§ **Exercise**: When you reach the line containing "exploding/vanishing gradient." in the entries below, start writing out each line exactly, and stop after the line containing "Simplify GRU to".

§ **The records**:
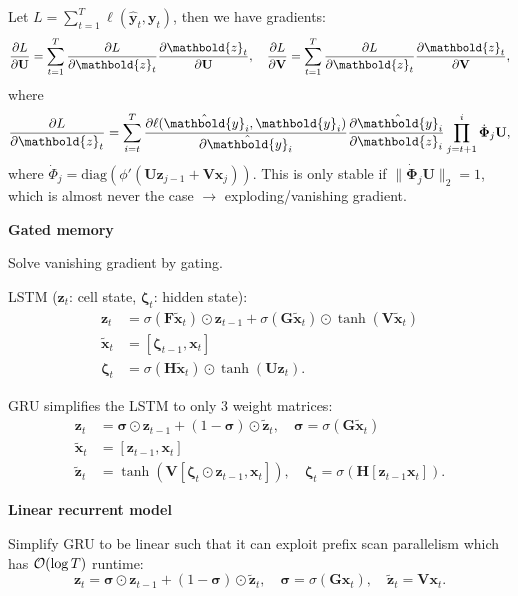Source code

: \documentclass[10pt]{article}
\newenvironment{topic}[1]
{\textbf{\sffamily \footnotesize \colorbox{black}{\rlap{\textbf{\textcolor{white}{#1}}}\hspace{\linewidth}\hspace{-2\fboxsep}}}}
{}
\newenvironment{subtopic}[1]
{\vspace{0.1cm} \begin{center}\textbf{\footnotesize \sffamily #1}\end{center}}
{}
\renewcommand{\mat}[1]{\ensuremath{\mathbf{#1}}}
\renewcommand{\vec}[1]{\ensuremath{\mathbold{#1}}}
\begin{document}
\begin{multicols*}{3}
\begin{topic}{Recurrent neural networks}
        Let $L = \sum_{t=1}^{T} \ell(\hat{\vec{y}}_t, \vec{y}_t)$, then we have gradients: \[
            \pdv{L}{\mat{U}} = \sum_{t=1}^{T} \pdv{L}{\vec{z}_t} \pdv{\vec{z}_t}{\mat{U}}, \quad \pdv{L}{\mat{V}} = \sum_{t=1}^{T} \pdv{L}{\vec{z}_t} \pdv{\vec{z}_t}{\mat{V}},
        \]
        where \[
            \pdv{L}{\vec{z}_t} = \sum_{i=t}^{T} \pdv{\ell(\hat{\vec{y}}_i, \vec{y}_i)}{\hat{\vec{y}}_i} \pdv{\hat{\vec{y}}_i}{\vec{z}_i} \prod_{j=t+1}^i \dot{\mat{\Phi}}_j \mat{U},
        \]
        where $\dot{\Phi}_j = \mathrm{diag}(\phi'(\mat{U}\vec{z}_{j-1} + \mat{V}\vec{x}_j))$. This is only
        stable if $\| \dot{\mat{\Phi}}_j \mat{U} \|_2 = 1$, which is almost never the case $\to$
        exploding/vanishing gradient.

        \begin{subtopic}{Gated memory}
            Solve vanishing gradient by gating.

            LSTM ($\vec{z}_t$: cell state, $\vec{\zeta}_t$: hidden state):
            \begin{align*}
                \vec{z}_t         & = \sigma(\mat{F}\tilde{\vec{x}}_t) \odot \vec{z}_{t-1} + \sigma(\mat{G}\tilde{\vec{x}}_t) \odot \tanh(\mat{V}\tilde{\vec{x}}_t) \\
                \tilde{\vec{x}}_t & = [\vec{\zeta}_{t-1}, \vec{x}_t]                                                                                                \\
                \vec{\zeta}_t     & = \sigma(\mat{H}\tilde{\vec{x}}_t) \odot \tanh(\mat{U}\vec{z}_t).
            \end{align*}

            GRU simplifies the LSTM to only 3 weight matrices:
            \begin{align*}
                \vec{z}_t         & = \vec{\sigma} \odot \vec{z}_{t-1} + (1-\vec{\sigma}) \odot \tilde{\vec{z}}_t, \quad \vec{\sigma} = \sigma(\mat{G}\tilde{\vec{x}}_t) \\
                \tilde{\vec{x}}_t & = [\vec{z}_{t-1}, \vec{x}_t]                                                                                                         \\
                \tilde{\vec{z}}_t & = \tanh(\mat{V}[\vec{\zeta}_t \odot \vec{z}_{t-1}, \vec{x}_t]), \quad \vec{\zeta}_t = \sigma(\mat{H}[\vec{z}_{t-1} \vec{x}_t]).
            \end{align*}
        \end{subtopic}

        \begin{subtopic}{Linear recurrent model}
            Simplify GRU to be linear such that it can exploit prefix scan parallelism which has $\bigo{\log T}$ runtime: \[
                \vec{z}_t = \vec{\sigma} \odot \vec{z}_{t-1} + (1-\vec{\sigma}) \odot \tilde{\vec{z}}_t, \quad \vec{\sigma} = \sigma(\mat{G}\vec{x}_t), \quad \tilde{\vec{z}}_t = \mat{V}\vec{x}_t.
            \]


\end{subtopic}
\end{topic}
\end{multicols*}
\end{document}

§ **Exercise answer**:
        exploding/vanishing gradient.

        \begin{subtopic}{Gated memory}
            Solve vanishing gradient by gating.

            LSTM ($\vec{z}_t$: cell state, $\vec{\zeta}_t$: hidden state):
            \begin{align*}
                \vec{z}_t         & = \sigma(\mat{F}\tilde{\vec{x}}_t) \odot \vec{z}_{t-1} + \sigma(\mat{G}\tilde{\vec{x}}_t) \odot \tanh(\mat{V}\tilde{\vec{x}}_t) \\
                \tilde{\vec{x}}_t & = [\vec{\zeta}_{t-1}, \vec{x}_t]                                                                                                \\
                \vec{\zeta}_t     & = \sigma(\mat{H}\tilde{\vec{x}}_t) \odot \tanh(\mat{U}\vec{z}_t).
            \end{align*}

            GRU simplifies the LSTM to only 3 weight matrices:
            \begin{align*}
                \vec{z}_t         & = \vec{\sigma} \odot \vec{z}_{t-1} + (1-\vec{\sigma}) \odot \tilde{\vec{z}}_t, \quad \vec{\sigma} = \sigma(\mat{G}\tilde{\vec{x}}_t) \\
                \tilde{\vec{x}}_t & = [\vec{z}_{t-1}, \vec{x}_t]                                                                                                         \\
                \tilde{\vec{z}}_t & = \tanh(\mat{V}[\vec{\zeta}_t \odot \vec{z}_{t-1}, \vec{x}_t]), \quad \vec{\zeta}_t = \sigma(\mat{H}[\vec{z}_{t-1} \vec{x}_t]).
            \end{align*}
        \end{subtopic}

        \begin{subtopic}{Linear recurrent model}
            Simplify GRU to be linear such that it can exploit prefix scan parallelism which has $\bigo{\log T}$ runtime: \[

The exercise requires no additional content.